Ракета погасла, плоты, лодки, баллоны, бревна ушли во мрак, словно под воду.
- Раз!..
- Раз!..
Андрей почувствовал, планшет давил в бок, мешал. Перебросил планшет на спину. Все равно, лежать было неудобно, и, упираясь коленями, ладонями в мокрое, скользкое бревно, хотел встать. Не удержался и опять шлепнулся на плот.
- Раз!.. - Петрусь Бульба.
- Раз!.. - Валерик.
Впереди разорвались мины, и в том месте судорога схватила воду, она вскинулась вверх и тугим напором бросилась на плот. Вода хлестала в лицо, заливала глаза, затекала за воротник гимнастерки, перекатывалась через спину. Теперь ощутил Рябов жутковатый запах черной воды.

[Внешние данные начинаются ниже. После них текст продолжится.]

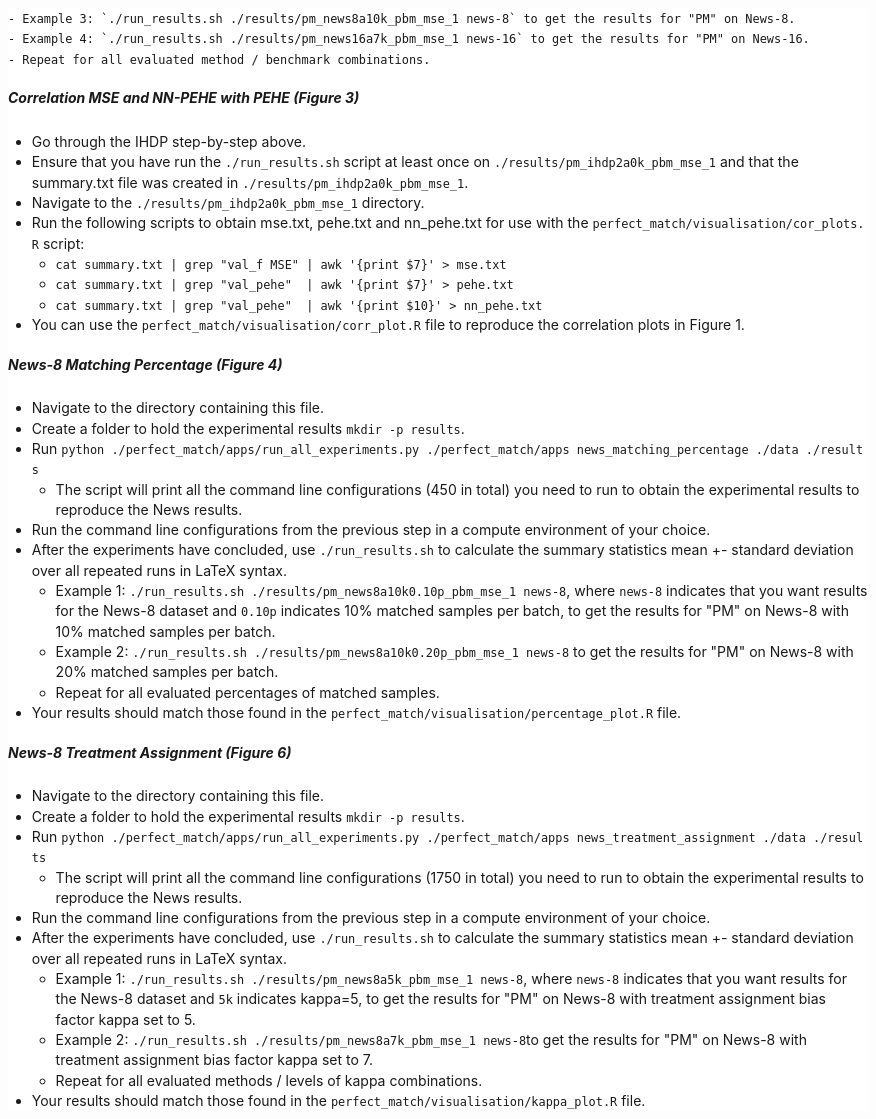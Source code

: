     - Example 3: `./run_results.sh ./results/pm_news8a10k_pbm_mse_1 news-8` to get the results for "PM" on News-8.
    - Example 4: `./run_results.sh ./results/pm_news16a7k_pbm_mse_1 news-16` to get the results for "PM" on News-16.
    - Repeat for all evaluated method / benchmark combinations.

##### Correlation MSE and NN-PEHE with PEHE (Figure 3)

- Go through the IHDP step-by-step above.
- Ensure that you have run the `./run_results.sh` script at least once on `./results/pm_ihdp2a0k_pbm_mse_1` and that the summary.txt file was created in `./results/pm_ihdp2a0k_pbm_mse_1`.
- Navigate to the `./results/pm_ihdp2a0k_pbm_mse_1` directory.
- Run the following scripts to obtain mse.txt, pehe.txt and nn_pehe.txt for use with the `perfect_match/visualisation/cor_plots.R` script:
    - `cat summary.txt | grep "val_f MSE" | awk '{print $7}' > mse.txt`
    - `cat summary.txt | grep "val_pehe"  | awk '{print $7}' > pehe.txt`
    - `cat summary.txt | grep "val_pehe"  | awk '{print $10}' > nn_pehe.txt`
- You can use the `perfect_match/visualisation/corr_plot.R` file to reproduce the correlation plots in Figure 1.

##### News-8 Matching Percentage (Figure 4)

- Navigate to the directory containing this file.
- Create a folder to hold the experimental results `mkdir -p results`.
- Run `python ./perfect_match/apps/run_all_experiments.py ./perfect_match/apps news_matching_percentage ./data ./results`
    - The script will print all the command line configurations (450 in total) you need to run to obtain the experimental results to reproduce the News results.
- Run the command line configurations from the previous step in a compute environment of your choice.
- After the experiments have concluded, use `./run_results.sh` to calculate the summary statistics mean +- standard deviation over all repeated runs in LaTeX syntax.
    - Example 1: `./run_results.sh ./results/pm_news8a10k0.10p_pbm_mse_1 news-8`, where `news-8` indicates that you want results for the News-8 dataset and `0.10p` indicates 10% matched samples per batch, to get the results for "PM" on News-8 with 10% matched samples per batch.
    - Example 2: `./run_results.sh ./results/pm_news8a10k0.20p_pbm_mse_1 news-8` to get the results for "PM" on News-8 with 20% matched samples per batch.
    - Repeat for all evaluated percentages of matched samples.
- Your results should match those found in the `perfect_match/visualisation/percentage_plot.R` file.

##### News-8 Treatment Assignment (Figure 6)

- Navigate to the directory containing this file.
- Create a folder to hold the experimental results `mkdir -p results`.
- Run `python ./perfect_match/apps/run_all_experiments.py ./perfect_match/apps news_treatment_assignment ./data ./results`
    - The script will print all the command line configurations (1750 in total) you need to run to obtain the experimental results to reproduce the News results.
- Run the command line configurations from the previous step in a compute environment of your choice.
- After the experiments have concluded, use `./run_results.sh` to calculate the summary statistics mean +- standard deviation over all repeated runs in LaTeX syntax.
    - Example 1: `./run_results.sh ./results/pm_news8a5k_pbm_mse_1 news-8`, where `news-8` indicates that you want results for the News-8 dataset and `5k` indicates kappa=5, to get the results for "PM" on News-8 with treatment assignment bias factor kappa set to 5.
    - Example 2: `./run_results.sh ./results/pm_news8a7k_pbm_mse_1 news-8`to get the results for "PM" on News-8 with treatment assignment bias factor kappa set to 7.
    - Repeat for all evaluated methods / levels of kappa combinations.
- Your results should match those found in the `perfect_match/visualisation/kappa_plot.R` file.
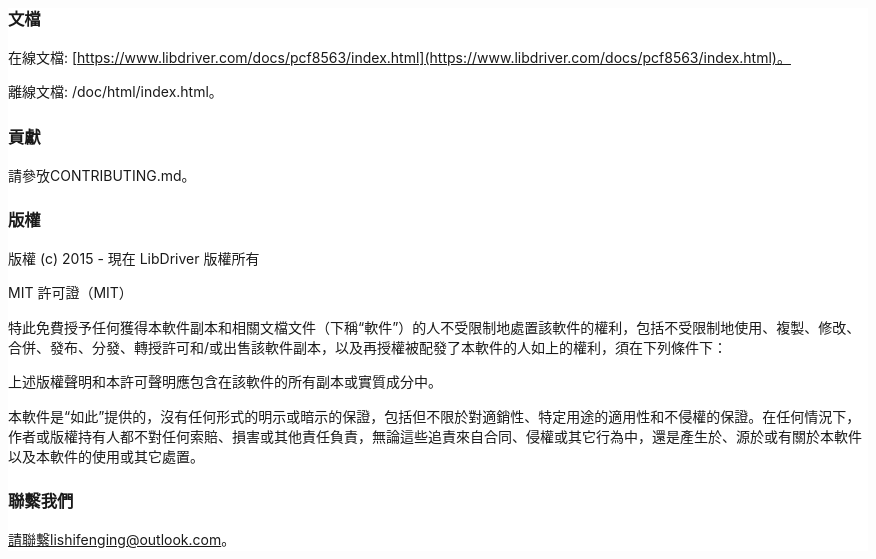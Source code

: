 ### 文檔

在線文檔: [https://www.libdriver.com/docs/pcf8563/index.html](https://www.libdriver.com/docs/pcf8563/index.html)。

離線文檔: /doc/html/index.html。

### 貢獻

請參攷CONTRIBUTING.md。

### 版權

版權 (c) 2015 - 現在 LibDriver 版權所有

MIT 許可證（MIT）

特此免費授予任何獲得本軟件副本和相關文檔文件（下稱“軟件”）的人不受限制地處置該軟件的權利，包括不受限制地使用、複製、修改、合併、發布、分發、轉授許可和/或出售該軟件副本，以及再授權被配發了本軟件的人如上的權利，須在下列條件下：

上述版權聲明和本許可聲明應包含在該軟件的所有副本或實質成分中。

本軟件是“如此”提供的，沒有任何形式的明示或暗示的保證，包括但不限於對適銷性、特定用途的適用性和不侵權的保證。在任何情況下，作者或版權持有人都不對任何索賠、損害或其他責任負責，無論這些追責來自合同、侵權或其它行為中，還是產生於、源於或有關於本軟件以及本軟件的使用或其它處置。

### 聯繫我們

請聯繫lishifenging@outlook.com。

Еще удар мины, особенно гулкий, пронзительный какой-то.
Осколки падали густо и шумно, словно лил сильный дождь с градом.
Потом все смолкло.
Ляхов и Ершов крепко уцепились за кругляши, чтоб их не смыло. Было трудно лежать на раздвигавшихся и сдвигавшихся бревнах, и Ершов напрягся, сел, согнув перебитую пулей руку; Ляхов тоже кое-как уселся, подперев ладонью раненую голову. Сбоку примостилась Мария. Данила сидел вытянув ноги, Мария упиралась в них.
Данила застонал.
- В ноге что-то неладно. Пуля, черт, угодила. Должно, в мякоть. А хоть и в мякоть, а больно.
Мария отодвинулась от него, привстала на колени, держась за Сашино плечо.
У плота грохнул снаряд. Значит, танки подошли к береговому откосу. Мария закрыла глаза, чтоб отогнать страх. Когда ничего не видишь, оказывается, еще страшней, и она разомкнула веки. Мрак и теперь стоял перед нею.
Дробь пулемета рассыпалась по реке.
- Ложись! - Андрей весь подобрался.
Все уже лежали. Обхватив качавшееся бревно, Андрей тоже лежал, у самого края плота, и волосы спадали с непокрытой головы. Грудью ощутил он дрожь реки. Петрусь Бульба и Валерик продолжали стоять на плоту и бешено гребли шестами.
Длинные пулеметные очереди настигли плот, и тотчас раздались вскрики Ляхова и Ершова, в которых слышалась последняя сила. Андрей почувствовал, Ляхов и Ершов сползали с плота. Он пытался кого-то из них удержать, и не удержал.